In dual- or multi-branch semantic segmentation networks, such as BiSeNet, DDRNet, and PIDNet, the detail branch contains only high-resolution feature maps with a limited receptive field, which restricts the model’s capacity to perceive objects of varying sizes. Conversely, the semantic branch consists of feature maps at multiple resolutions, with the lowest-resolution maps conveying the richest semantic information. To obtain feature maps that integrate both semantic and detail information, the lowest-resolution maps are upsampled by a large factor to merge with the detail branch feature maps. However, this upsampling introduces noise into the fused feature maps, ultimately undermining segmentation accuracy.

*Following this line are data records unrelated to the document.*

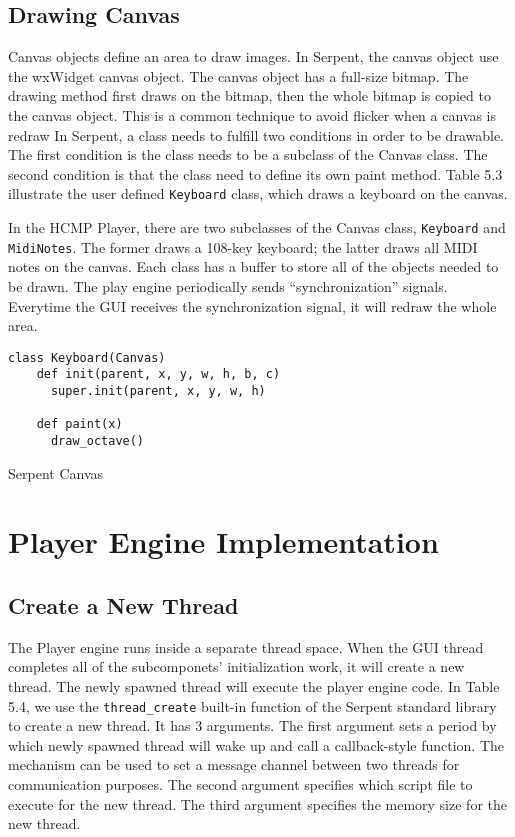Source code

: \subsection{Drawing Canvas}
 
Canvas objects define an area to draw images. In Serpent, the canvas 
object use the wxWidget canvas object. The canvas object has a full-size bitmap.
The drawing method first draws on the bitmap, then the whole bitmap is copied 
to the canvas object. This is a common technique to avoid flicker when a canvas is 
redraw In Serpent, a class needs to fulfill two conditions in order 
to be drawable. The first condition is
the class needs to be a subclass of the Canvas class. The second condition is that 
the class need to define its own paint method. Table 5.3 illustrate the user 
defined \texttt{Keyboard} class, which draws a keyboard on the canvas.

In the HCMP Player, there are two subclasses of the Canvas class, 
\texttt{Keyboard} and \texttt{MidiNotes}. The former draws a 108-key 
keyboard; the latter draws all MIDI notes on the canvas. Each class has a buffer 
to store all of the objects needed to be drawn. The play engine periodically 
sends ``synchronization'' signals. Everytime the GUI receives the synchronization 
signal, it will redraw the whole area.

\begin{table}[htdp]
\centering

\begin{lstlisting}
class Keyboard(Canvas)
    def init(parent, x, y, w, h, b, c)
      super.init(parent, x, y, w, h)

    def paint(x)
      draw_octave()
\end{lstlisting}
\caption[Serpent Canvas]{Serpent Canvas}
\end{table}

\section{Player Engine Implementation}

\subsection{Create a New Thread}
The Player engine runs inside a separate thread space. When the GUI thread completes 
all of the subcomponets' initialization work, it will create a new thread. The newly
spawned thread will execute the player engine code. In Table 5.4, we use the   
\texttt{thread\_create} built-in function of the Serpent standard library to create 
a new thread. It has 3 arguments. 
The first argument sets a period by which newly spawned thread will wake up and call 
a callback-style function. The mechanism can be used to set a message channel between 
two threads for communication purposes. The second argument specifies 
which script file to execute for the new thread. The third argument specifies the 
memory size for the new thread.

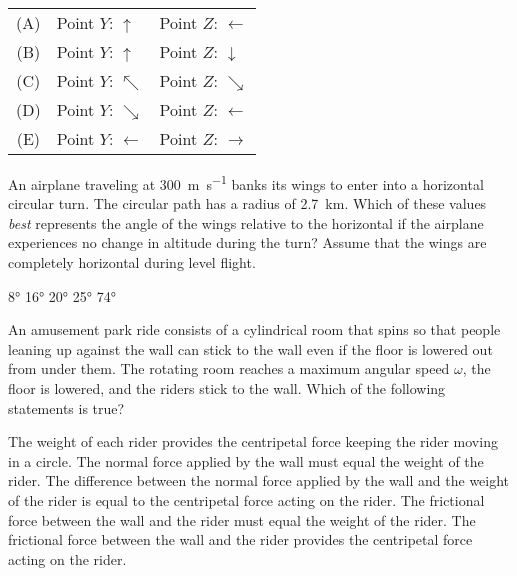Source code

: \documentclass{../../oss-apphys-exam}
\begin{document}
\begin{multicols*}{2}
\begin{questions}
    \begin{tabular}{cll}
      (A) & Point $Y$: {\LARGE $\uparrow$} & Point $Z$: {\LARGE $\leftarrow$}\\
      (B) & Point $Y$: {\LARGE $\uparrow$} & Point $Z$: {\LARGE $\downarrow$}\\
      (C) & Point $Y$: {\LARGE $\nwarrow$} & Point $Z$: {\LARGE $\searrow$}\\
      (D) & Point $Y$: {\LARGE $\searrow$} & Point $Z$: {\LARGE $\leftarrow$}\\
      (E) & Point $Y$: {\LARGE $\leftarrow$}&Point $Z$: {\LARGE $\rightarrow$}\\
    \end{tabular}
    \columnbreak

    \columnbreak
    
    \question An airplane traveling at \SI{300}{\metre\per\second} banks its
    wings to enter into a horizontal circular turn. The circular path has a
    radius of \SI{2.7}{\kilo\metre}. Which of these values \emph{best}
    represents the angle of the wings relative to the horizontal if the airplane
    experiences no change in altitude during the turn? Assume that the wings
    are completely horizontal during level flight.
    \begin{choices}
      \choice\ang{8}
      \choice\ang{16}
      \choice\ang{20}
      \choice\ang{25}
      \correctchoice\ang{74}
    \end{choices}
    
    
    \question An amusement park ride consists of a cylindrical room that spins
    so that people leaning up against the wall can stick to the wall even if the
    floor is lowered out from under them. The rotating room reaches a maximum
    angular speed $\omega$, the floor is lowered, and the riders stick to
    the wall. Which of the following statements is true?
    \begin{choices}
      \choice The weight of each rider provides the centripetal force keeping
      the rider moving in a circle.
      \choice The normal force applied by the wall must equal the weight of the
      rider.
      \choice The difference between the normal force applied by the wall and
      the weight of the rider is equal to the centripetal force acting on the
      rider.
      \choice The frictional force between the wall and the rider must equal the
      weight of the rider.
      \choice The frictional force between the wall and the rider provides the
      centripetal force acting on the rider.
    \end{choices}


\end{questions}
\end{multicols*}
\end{document}
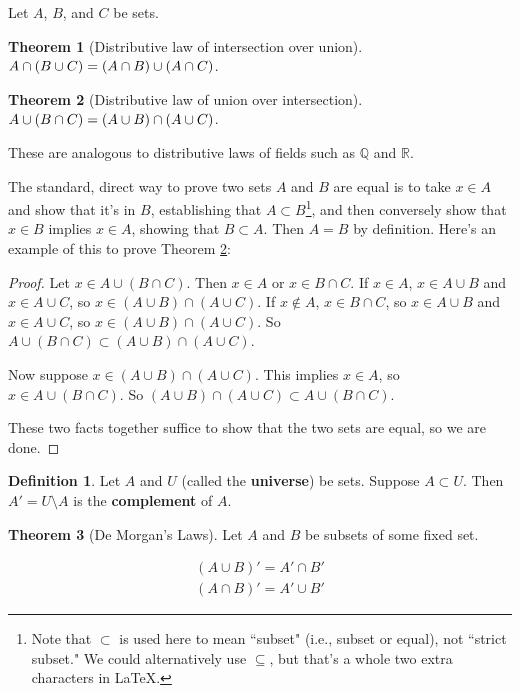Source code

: \documentclass{article}
\theoremstyle{definition}
\newtheorem{definition}{Definition}[section]
\newtheorem{theorem}{Theorem}[section]
\begin{document}
Let $A$, $B$, and $C$ be sets.

\begin{theorem}[Distributive law of intersection over union]
$\\ A \cap (B \cup C) = (A \cap B) \cup (A \cap C)$.
\end{theorem}

\begin{theorem}[Distributive law of union over intersection] \label{distributive-law-2}
$\\ A \cup (B \cap C) = (A \cup B) \cap (A \cup C)$.
\end{theorem}

These are analogous to distributive laws of fields such as $\mathbb{Q}$ and $\mathbb{R}$.

The standard, direct way to prove two sets $A$ and $B$ are equal is to take $x \in A$ and show that it's in $B$, establishing that $A \subset B$\footnote{Note that $\subset$ is used here to mean ``subset" (i.e., subset or equal), not ``strict subset." We could alternatively use $\subseteq$, but that's a whole two extra characters in \LaTeX.}, and then conversely show that $x \in B$ implies $x \in A$, showing that $B \subset A$. Then $A = B$ by definition. Here's an example of this to prove Theorem \ref{distributive-law-2}:

\begin{proof}
Let $x \in A \cup (B \cap C)$. Then $x \in A$ or $x \in B \cap C$. If $x \in A$, $x \in A \cup B$ and $x \in A \cup C$, so $x \in (A \cup B) \cap (A \cup C)$. If $x \notin A$, $x \in B \cap C$, so $x \in A \cup B$ and $x \in A \cup C$, so $x \in (A \cup B) \cap (A \cup C)$. So $A \cup (B \cap C) \subset (A \cup B) \cap (A \cup C)$.

Now suppose $x \in (A \cup B) \cap (A \cup C)$. This implies $x \in A$, so $x \in A \cup (B \cap C)$. So $(A \cup B) \cap (A \cup C) \subset A \cup (B \cap C)$.

These two facts together suffice to show that the two sets are equal, so we are done.
\end{proof} 

\begin{definition}
Let $A$ and $U$ (called the \textbf{universe}) be sets. Suppose $A \subset U$. Then $A' = U \setminus A$ is the \textbf{complement} of $A$.
\end{definition}

\begin{theorem}[De Morgan's Laws]
Let $A$ and $B$ be subsets of some fixed set.

\begin{align*}
(A \cup B)' = A' \cap B' \\
(A \cap B)' = A' \cup B'
\end{align*}
\end{theorem}
\end{document}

To address these issues, we have enhanced both the detail and semantic branches in dual- and multi-branch segmentation networks. First, we designed a receptive field-driven feature enhancement module (RF-FEM) to expand the receptive fields of the feature maps in the detail branch. Next, we implemented a stepwise upsampling and fusion module (SUFM) to mitigate the noise introduced during upsampling of low-resolution feature maps from the semantic branch. Finally, we introduced a pyramid mixed pooling module (PMPM) to improve the network’s ability to perceive objects of varying shapes. The main contributions of this work are as follows:

We propose a receptive field fusion block (RFFB) to extract feature maps with diverse receptive fields. Building upon RFFB, we develop a receptive field-enhancement module (RF-FEM) to augment the receptive fields of these feature maps.
We design a stepwise upsampling and fusion module (SUFM) that systematically upsamples and fuses the lowest-resolution feature maps from the semantic branch with those from the detail branch.
We introduce a mixed pooling module (MPM) that leverages pooling operations with both regular and square kernels. Based on MPM, we develop a pyramid mixed pooling module (PMPM) to better capture objects of varying shapes.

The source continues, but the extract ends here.